Ah, these duplicates!

I never imagined that a 1997 Technical Report of Digital Equipment Corporation – will remind me of my nightmares 🙂

Well, here is the report: Syntactic Clustering of the Web.
Authors: Andrei Z. Broder, Steven C. Glassman, Mark S. Manasse, Geoffrey Zweig.
Group: Digital’s, Systems Research Center.

Here is the abstract:
“We have developed an efficient way to determine the syntactic similarity of files and have applied it to every document on the World Wide Web. Using this mechanism, we built a clustering of all the documents that are syntactically similar. Possible applications include a “Lost and Found” service, filtering the results of Web searches, updating widely distributed web-pages, and identifying violations of intellectual property rights.”

I just browsed through the document and began wondering about a few things:

1) Will those same experiments they did in 1997, work without bombing on the humongous amounts of data that the world wide web has, now?
– Me thinks, a 1997 altavista crawl is no way near to 2010 google crawl.

2) I don’t exactly understand the purpose of indexing even the duplicates and then clustering them, basically. I don’t want to index duplicates at all!
[There might be several compelling reasons to index duplicates too – but, I just can’t find them justified!]

3) On the process of removing duplicates: I think Solr Deduplication works with taking an md5hash or some such function of a document. At that rate, even an additional word or two, or a changed sentence order makes one document’s hash different from another, doesn’t it?.

I am just wondering how much of computational effort is needed, if a keyword based -hashing function is used to estimate the similarity between documents. Let me just take a very loose example and explain my doubt:

1)For each document you are about to index, extract the keywords (or whatever feature you prefer) -after some pre-processing (stemming etc, for example). Now, make a hash of this keywords, and save it as the document’s unique identifier.
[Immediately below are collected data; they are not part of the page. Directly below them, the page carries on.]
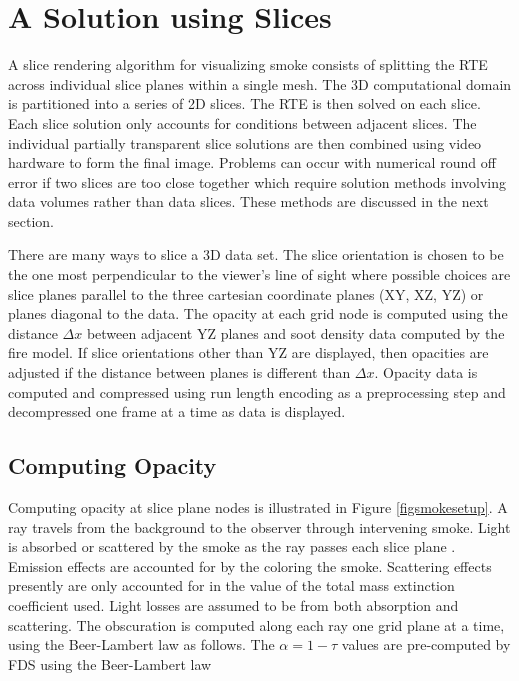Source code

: \section{A Solution using Slices}
A slice rendering algorithm for visualizing smoke consists of splitting the RTE across individual slice planes within a single mesh.  The 3D computational domain is partitioned into a series of 2D slices.  The RTE is then solved on each slice.  Each slice solution only accounts for conditions between adjacent slices.  The individual partially transparent slice solutions are then combined using video hardware to form the final image.   Problems can occur with numerical round off error if two slices are too close together which require solution methods  involving data volumes rather than data slices. These methods are discussed in the next section.

There are many ways to slice a 3D data set.  The slice orientation is chosen to be the one most perpendicular to the viewer's line of sight where possible choices are slice planes parallel to the three cartesian coordinate planes (XY, XZ, YZ) or planes diagonal to the data.  The opacity at each grid node is computed using the distance $\Delta x$ between adjacent YZ planes and soot density data computed by the fire model.  If slice orientations other than YZ are displayed, then opacities are adjusted if the distance between planes is different than $\Delta x$.  Opacity data is computed and compressed using run length encoding as a preprocessing step and decompressed one frame at a time as data is displayed.


\subsection{Computing Opacity}
Computing opacity at slice plane nodes is illustrated in Figure \ref{figsmokesetup}. A ray travels from the background to the observer through intervening smoke. Light is absorbed or scattered by the smoke as the ray passes each slice plane .  Emission effects are accounted for by the coloring the smoke.  Scattering effects presently are only accounted for in the value of the total mass extinction coefficient used.  Light losses are assumed to be from both absorption and scattering. The obscuration is computed along each ray one grid plane at a time, using the Beer-Lambert law as follows.  The $\alpha=1-\tau$ values are pre-computed by FDS using the Beer-Lambert law~\cite{Siegel:2001}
2)For each new document, see if there is already a hash in the index. If its there, it means that this is a duplicate and need not be indexed (or put to be clustered..whatever!)

-Can’t this work instead of doing a hash on entire document?? (I am not thinking in terms of computational complexity and effort. I am just thinking in terms of what appears to make sense to me).

As I was writing this, I found this snippet, in a document titled: ‘Practical Web Crawling Issues‘, by Carlos Castillo. (more about it in another post!)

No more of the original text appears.